If we try to boil down the question to a binary decision (poetry / not poetry) rule, then we need to accept that we are placing an arbitrary mark on a continuous measurement scale, and it's not even a single dimensioned scale. In the following I'll refer to poetry as an additive, not as a class of writing.

When we communicate ideas in writing we use symbolism to encode meaning. Sometimes writing relies solely on the face value of words and their combination to create an intelligible message. I'd regard this as prose. When a writer relies more on the mental associations or connotations of words to make a message more meaningful, then the writing contains more "poetry" even if it is formatted as prose. Similarly, when adding line breaks to a message to highlight phrases or their relationships, or choosing wording based on word sounds, the writer is adding "poetry" to the message.

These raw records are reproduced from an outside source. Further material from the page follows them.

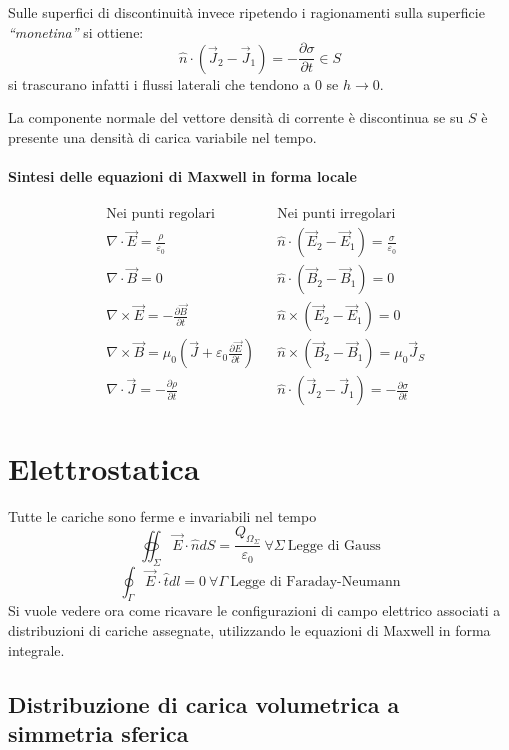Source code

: Sulle superfici di discontinuità invece ripetendo i ragionamenti sulla superficie \textit{``monetina''}
si ottiene:
$$
\hat{n}\cdot\left(\vec{J}_2-\vec{J}_1\right) = -\frac{\partial\sigma}{\partial t} \in S
$$
si trascurano infatti i flussi laterali che tendono a 0 se $h\to 0$.

La componente normale del vettore densità di corrente è discontinua se su $S$ è presente una densità
di carica variabile nel tempo.

\paragraph{Sintesi delle equazioni di Maxwell in forma locale} 
\begin{align*}
&\text{Nei punti}\text{ regolari}  & &\text{Nei punti}\text{ irreg}\text{olari}\\
&\nabla\cdot\vec{E} = \frac{\rho}{\varepsilon_0} & &\hat{n}\cdot(\vec{E}_2-\vec{E}_1) = \frac{\sigma}{\varepsilon_0}\\
&\nabla\cdot\vec{B} = 0 & &\hat{n}\cdot(\vec{B}_2-\vec{B}_1) = 0\\
&\nabla\times\vec{E} = -\frac{\partial\vec{B}}{\partial t}& &\hat{n}\times(\vec{E}_2-\vec{E}_1) = 0\\
&\nabla\times\vec{B} = \mu_0\left(\vec{J} + \varepsilon_0\frac{\partial\vec{E}}{\partial t}\right)& &\hat{n}\times(\vec{B}_2-\vec{B}_1) = \mu_0\vec{J}_S \\
&\nabla\cdot\vec{J} = -\frac{\partial\rho}{\partial t} & &\hat{n}\cdot(\vec{J}_2-\vec{J}_1) = -\frac{\partial \sigma}{\partial t}
\end{align*}

\section{Elettrostatica}
Tutte le cariche sono ferme e invariabili nel tempo
$$
\oiint_\Sigma \vec{E}\cdot\hat{n}dS = \frac{Q_{\Omega_\Sigma}}{\varepsilon_0}\ \forall\Sigma\ \text{Legge di Gauss}
$$
$$
\oint_\Gamma \vec{E}\cdot\hat{t}dl = 0 \ \forall\Gamma\ \text{Legge di Faraday-Neumann}
$$
Si vuole vedere ora come ricavare le configurazioni di campo elettrico associati a distribuzioni
di cariche assegnate, utilizzando le equazioni di Maxwell in forma integrale.

\subsection{Distribuzione di carica volumetrica a simmetria sferica}


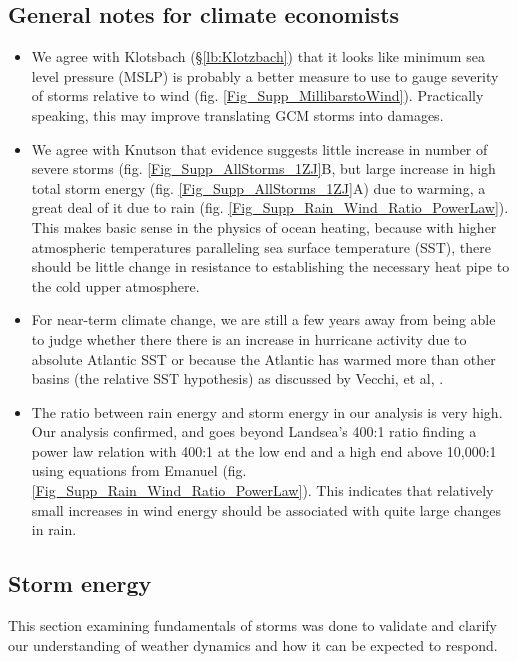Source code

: \documentclass{article}
\begin{document}
\subsection{General notes for climate economists}
\begin{itemize}
    \item  We agree with Klotsbach (\S\ref{lb:Klotzbach}) that it looks like minimum sea level pressure (MSLP) is probably a better measure to use to gauge severity of storms relative to wind (fig. \ref{Fig_Supp_MillibarstoWind}). Practically speaking, this may improve translating GCM storms into damages.
    \item  We agree with Knutson \cite{Knutson2022WarmingAndHurricanes} that evidence suggests little increase in number of severe storms (fig. \ref{Fig_Supp_AllStorms_1ZJ}B, but large increase in high total storm energy (fig. \ref{Fig_Supp_AllStorms_1ZJ}A) due to warming, a great deal of it due to rain (fig. \ref{Fig_Supp_Rain_Wind_Ratio_PowerLaw}).  This makes basic sense in the physics of ocean heating, because with higher atmospheric temperatures paralleling sea surface temperature (SST), there should be little change in resistance to establishing the necessary heat pipe to the cold upper atmosphere. 
    \item  For near-term climate change, we are still a few years away from being able to judge whether there there is an increase in hurricane activity due to absolute Atlantic SST or because the Atlantic has warmed more than other basins (the relative SST hypothesis) as discussed by Vecchi, et al, \cite[p. 688, Fig 1]{Vecchi2008WhitherHurricaneActivity} \cite{Swanson2008NonlocalityAtlCycloneIntensity}.   
    \item  The ratio between rain energy and storm energy in our analysis is very high. Our analysis confirmed, and goes beyond Landsea's 400:1 ratio \cite{Landsea2018Energy400to1} finding a power law relation with 400:1 at the low end and a high end above 10,000:1 using equations from Emanuel \cite{Emanuel1986AnAirSeaInteractionTheoryforTropicalCyclonesPartISteadyStateMaintenance} (fig. \ref{Fig_Supp_Rain_Wind_Ratio_PowerLaw}). This indicates that relatively small increases in wind energy should be associated with quite large changes in rain.    
\end{itemize}
\subsection{Storm energy}
This section examining fundamentals of storms was done to validate and clarify our understanding of weather dynamics and how it can be expected to respond. 
\end{document}
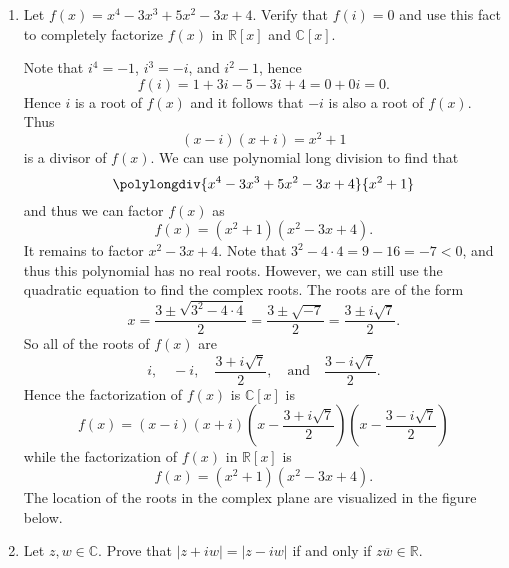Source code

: \documentclass[11pt]{article}
\def\reals{\mathbb{R}}
\def\complex{\mathbb{C}}
\newcommand{\abs}[1]{\left|#1\right|}
\begin{document}
\begin{enumerate}
\begin{enumerate}
 \end{enumerate}
 \item Let $f(x) =x^4 - 3 x^3 + 5 x^2 - 3 x + 4$. Verify that $f(i)=0$ and use this fact to completely factorize $f(x)$ in $\reals[x]$ and $\complex[x]$.
 \begin{Solution}
  Note that $i^4=-1$, $i^3=-i$, and $i^2-1$, hence
  \[
   f(i) = 1 +3i -5 -3i +4 = 0 + 0i = 0.
  \]
Hence $i$ is a root of $f(x)$ and it follows that $-i$ is also a root of $f(x)$. Thus
\[
 (x-i)(x+i) = x^2+1
\]
is a divisor of $f(x)$. We can use polynomial long division to find that 
\[
    \polylongdiv{x^4 - 3 x^3 + 5 x^2 - 3 x + 4}{x^2+1}
  \]
and thus we can factor $f(x)$ as
\[
 f(x) = (x^2+1)(x^2-3x+4).
\]
It remains to factor $x^2-3x+4$. Note that $3^2-4\cdot 4 = 9-16 = -7 <0$, and thus this polynomial has no real roots. However, we can still use the quadratic equation to find the complex roots. The roots are of the form
\[
 x = \frac{3 \pm \sqrt{3^2-4\cdot 4}}{2} = \frac{3\pm\sqrt{-7}}{2} = \frac{3\pm i\sqrt{7}}{2}.
\]
So all of the roots of $f(x)$ are
 \[
  i,\quad -i, \quad \frac{3+ i\sqrt{7}}{2}, \quad\text{and}\quad \frac{3- i\sqrt{7}}{2}.
 \]
Hence the factorization of $f(x)$ is $\complex[x]$ is
\[
 f(x) = (x-i)(x+i) \left(x - \frac{3+ i\sqrt{7}}{2}\right)\left(x - \frac{3- i\sqrt{7}}{2}\right)
\]
while the factorization of $f(x)$ in $\reals[x]$ is
\[
 f(x) = (x^2+1)(x^2-3x+4).
\]
The location of the roots in the complex plane are visualized in the figure below.
\begin{center}
\end{center}

 \end{Solution}
 
 \item Let $z,w\in\complex$. Prove that $\abs{z+iw}=\abs{z-iw}$ if and only if $z\overline{w}\in\reals$.
 

\end{enumerate}
\end{document}
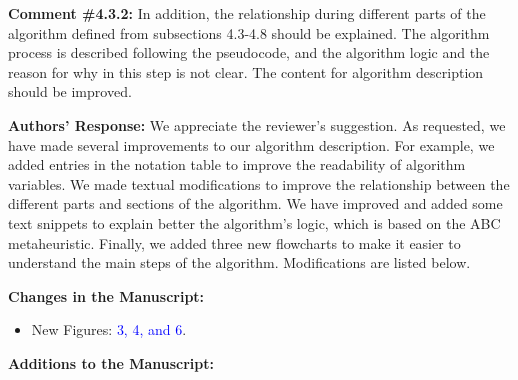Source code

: \vspace{\baselineskip}

\begin{mdframed}[style=review] 
\textbf{Comment \#4.3.2:} In addition, the relationship during different parts of the algorithm defined from subsections 4.3-4.8 should be explained. The algorithm process is described following the pseudocode, and the algorithm logic and the reason for why in this step is not clear. The content for algorithm description should be improved.
\end{mdframed}

\textbf{Authors' Response:} We appreciate the reviewer's suggestion. As requested, we have made several improvements to our algorithm description. For example, we added entries in the notation table to improve the readability of algorithm variables. We made textual modifications to improve the relationship between the different parts and sections of the algorithm. We have improved and added some text snippets to explain better the algorithm's logic, which is based on the ABC metaheuristic. Finally, we added three new flowcharts to make it easier to understand the main steps of the algorithm. Modifications are listed below.

\textbf{Changes in the Manuscript:} 

\begin{itemize}
    \item New Figures: \textcolor{blue}{3, 4, and 6}.
\end{itemize}

\textbf{Additions to the Manuscript:}

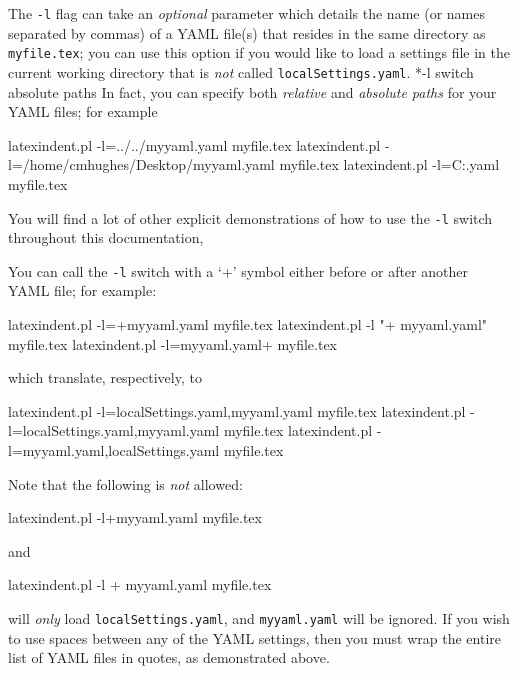 	The \texttt{-l} flag can take an \emph{optional} parameter which details the name (or
	names separated by commas) of a YAML file(s) that resides in the same directory as
	\texttt{myfile.tex}; you can use this option if you would like to load a settings file in
	the current working directory that is \emph{not} called \texttt{localSettings.yaml}.
	*{-l switch absolute paths} In fact, you can specify both
	\emph{relative} and \emph{absolute paths} for your YAML files; for example%
	\begin{commandshell}
latexindent.pl -l=../../myyaml.yaml myfile.tex
latexindent.pl -l=/home/cmhughes/Desktop/myyaml.yaml myfile.tex
latexindent.pl -l=C:\Users\cmhughes\Desktop\myyaml.yaml myfile.tex
\end{commandshell}
	You will find a lot of other explicit demonstrations of how to use the \texttt{-l} switch
	throughout this documentation,

	You can call the \texttt{-l} switch with a `+' symbol either before or after
	 another YAML file; for example:
	\begin{commandshell}
latexindent.pl -l=+myyaml.yaml myfile.tex
latexindent.pl -l "+ myyaml.yaml" myfile.tex
latexindent.pl -l=myyaml.yaml+  myfile.tex
\end{commandshell}
	which translate, respectively, to
	\begin{commandshell}
latexindent.pl -l=localSettings.yaml,myyaml.yaml myfile.tex
latexindent.pl -l=localSettings.yaml,myyaml.yaml myfile.tex
latexindent.pl -l=myyaml.yaml,localSettings.yaml myfile.tex
\end{commandshell}
	Note that the following is \emph{not} allowed:
	\begin{commandshell}
latexindent.pl -l+myyaml.yaml myfile.tex
\end{commandshell}
	and
	\begin{commandshell}
latexindent.pl -l + myyaml.yaml myfile.tex
\end{commandshell}
	will \emph{only} load \texttt{localSettings.yaml}, and \texttt{myyaml.yaml} will be
	ignored. If you wish to use spaces between any of the YAML settings, then you must wrap
	the entire list of YAML files in quotes, as demonstrated above.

Adding line breaks doesn't make poetry, otherwise my email program could be said to turn my mail messages into poetic strophes of less-than-72-character lines. It is choosing the placement of line breaks that adds "poetry". Adding rhyme and regular meter doesn't in itself add poetry, it makes verse. I consider myself a versifier more than a poet.

How much "poetry" must be added before we say that some text is poetry? How many poetic devices must be used effectively to write good poetry?

When the words and their connotations, the juxtaposition of ideas, the sounds of the words and the form of the text on the page all serve to support the communication of a message (both intellectually and emotionally), then you have a good poem. There is a continuum between bland prose and good poetry. Choose your own cutoff point.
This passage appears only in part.